Title: Stead Essays on the State of Medical Education

There are several essays on the state of medical education -- what should be taught, and what should not -- on the role of community hospitals, and on the ever growing cost of medical care. Stead's ideas are provocative and he leaves no doubt that he believes the medical profession must look after its affairs with greater diligence.

An introductory note to the section entitled "Health Care and the Nation: Where are we Going?" makes clear his fundamental social philosophy:

"On May 25, 1961, President Kennedy announced that the United States would land a man safely on the moon before 1970. The resources of the nation were mobilized and the goal of moon walking was met.
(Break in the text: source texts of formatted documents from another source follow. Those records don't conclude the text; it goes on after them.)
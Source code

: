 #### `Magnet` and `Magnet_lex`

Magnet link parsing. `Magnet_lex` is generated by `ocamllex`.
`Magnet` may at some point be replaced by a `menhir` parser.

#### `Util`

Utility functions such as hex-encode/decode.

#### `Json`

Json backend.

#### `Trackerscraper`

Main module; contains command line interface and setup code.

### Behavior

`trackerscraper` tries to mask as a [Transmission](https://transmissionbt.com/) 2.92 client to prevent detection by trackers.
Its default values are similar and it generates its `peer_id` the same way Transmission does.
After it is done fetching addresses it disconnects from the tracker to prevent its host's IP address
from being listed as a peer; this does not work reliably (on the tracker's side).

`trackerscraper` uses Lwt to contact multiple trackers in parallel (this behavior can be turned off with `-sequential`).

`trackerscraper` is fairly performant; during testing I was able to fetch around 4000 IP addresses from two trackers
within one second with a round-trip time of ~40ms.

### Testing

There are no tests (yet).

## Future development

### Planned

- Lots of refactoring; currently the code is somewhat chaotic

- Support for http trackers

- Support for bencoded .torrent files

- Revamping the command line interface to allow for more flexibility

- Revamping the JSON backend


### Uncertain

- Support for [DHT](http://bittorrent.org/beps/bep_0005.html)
Many thoughtful people in this country are puzzled by the fact that we can undertake a project of this magnitude and yet have no solution for poverty, ignorance, prejudice, greed, racism and war."

We seem to be facing the same dilemmas now. In talking with Dr. Stead recently it is clear he would have us marshal our intellectual energies and political resources in a national effort to find those solutions. He would establish a compulsory two-year period of national service for all high school or college graduates, and he believes that the young people so enlisted would be the discoverers and the providers of the solutions.

As Bart Haynes points out, Stead at 95 years is still an enthusiastic spokesman for change and this volume makes it clear that has always marked his career.